De niña, cada vez que alguien me hacía la clásica pregunta, ¿qué quieres ser de mayor?, me daban sudores. Yo, suscrita a la revista Cachorros y mascotas, no quería ser veterinaria ni muerta. Yo, que había pedido una máquina de escribir para Navidad, no veía aquello de escribir cuentos como un oficio serio ni siquiera de niña. Yo, siempre aventajada en inglés, pero con cero paciencia para enseñarlo. Sin embargo, durante un breve espacio de tiempo, anidó en mí la esperanza. A fuerza de viajar a Inglaterra a visitar a mi familia, desarrollé una intensa devoción por los restaurantes de carretera. Rogaba y suplicaba durante horas, desde el asiento trasero central de un Ford Sierra que reducía el espacio personal de cinco personas al de un solo insecto, resoplaba, gemía, lloriqueaba por favor, me muero de hambre y no, no quiero nada de lo que llevamos en el maletero, porque no, porque no me gusta ninguna de esas ocho cosas distintas que me estás diciendo, justo esas ocho cosas las odio.

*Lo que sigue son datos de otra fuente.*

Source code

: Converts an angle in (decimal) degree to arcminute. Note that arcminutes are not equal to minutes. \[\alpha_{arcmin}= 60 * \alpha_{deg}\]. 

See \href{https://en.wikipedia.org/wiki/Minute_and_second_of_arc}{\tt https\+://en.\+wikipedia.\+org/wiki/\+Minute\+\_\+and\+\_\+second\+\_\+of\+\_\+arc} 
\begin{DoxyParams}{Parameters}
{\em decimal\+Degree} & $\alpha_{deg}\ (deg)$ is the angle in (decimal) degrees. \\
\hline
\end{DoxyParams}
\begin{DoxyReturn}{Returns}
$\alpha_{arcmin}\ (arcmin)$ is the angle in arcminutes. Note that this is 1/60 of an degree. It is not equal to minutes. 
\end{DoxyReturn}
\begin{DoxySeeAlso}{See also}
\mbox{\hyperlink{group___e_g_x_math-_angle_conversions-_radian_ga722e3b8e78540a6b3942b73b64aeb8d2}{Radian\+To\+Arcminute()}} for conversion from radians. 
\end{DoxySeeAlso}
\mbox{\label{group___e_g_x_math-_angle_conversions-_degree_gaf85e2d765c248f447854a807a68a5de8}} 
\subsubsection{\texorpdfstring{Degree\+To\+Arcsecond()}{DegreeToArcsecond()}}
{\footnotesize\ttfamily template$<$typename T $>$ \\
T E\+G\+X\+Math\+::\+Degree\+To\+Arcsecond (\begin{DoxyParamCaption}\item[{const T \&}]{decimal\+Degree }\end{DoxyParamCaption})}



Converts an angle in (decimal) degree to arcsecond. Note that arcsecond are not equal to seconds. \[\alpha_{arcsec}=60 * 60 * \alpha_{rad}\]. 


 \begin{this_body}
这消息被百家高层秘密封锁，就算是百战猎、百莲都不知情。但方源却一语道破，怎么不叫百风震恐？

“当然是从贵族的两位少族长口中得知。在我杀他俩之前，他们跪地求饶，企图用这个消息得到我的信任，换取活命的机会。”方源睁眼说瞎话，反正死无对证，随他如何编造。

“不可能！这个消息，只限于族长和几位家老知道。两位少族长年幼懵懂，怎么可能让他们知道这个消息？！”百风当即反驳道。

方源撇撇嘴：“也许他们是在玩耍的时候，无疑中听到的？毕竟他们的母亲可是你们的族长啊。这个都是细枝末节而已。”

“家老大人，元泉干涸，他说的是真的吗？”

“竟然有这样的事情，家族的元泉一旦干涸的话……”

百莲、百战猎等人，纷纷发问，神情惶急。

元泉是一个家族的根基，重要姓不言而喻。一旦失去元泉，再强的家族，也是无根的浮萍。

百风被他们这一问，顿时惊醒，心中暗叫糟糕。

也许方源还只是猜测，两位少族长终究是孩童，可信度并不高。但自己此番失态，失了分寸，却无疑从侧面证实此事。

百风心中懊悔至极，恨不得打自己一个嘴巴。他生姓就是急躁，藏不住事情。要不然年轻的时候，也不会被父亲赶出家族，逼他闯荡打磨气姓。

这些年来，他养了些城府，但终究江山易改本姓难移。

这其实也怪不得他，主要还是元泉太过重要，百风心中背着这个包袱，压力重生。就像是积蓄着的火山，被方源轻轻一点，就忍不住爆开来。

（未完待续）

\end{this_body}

Rara vez conseguía el menú infantil de hamburguesa chiclosa con patatas revenidas y coca-cola aguachinada a precio de estrella Michelín que servía Little Chef o los espaguetis con ketchup de lata de Happy Eater; puede ser que solo lo consiguiera cuando alguna de mis hermanas amenazaba con tirarse por la ventanilla. Tirarme. Así que no fue difícil tomar la decisión y pronunciarla bien alto, con el culo dormido sobre el rígido asiento trasero central del Ford Sierra, yo de mayor voy a ser camionera.
Y tuve muy claro, al menos en el curso de aquel viaje, qué cosas transportaría en mi camión — todo menos animales—, qué música escucharía —Los Brincos, en honor a mi padre—, y sobre todo sobre todo, dónde desayunaría, comería, y cenaría cada día.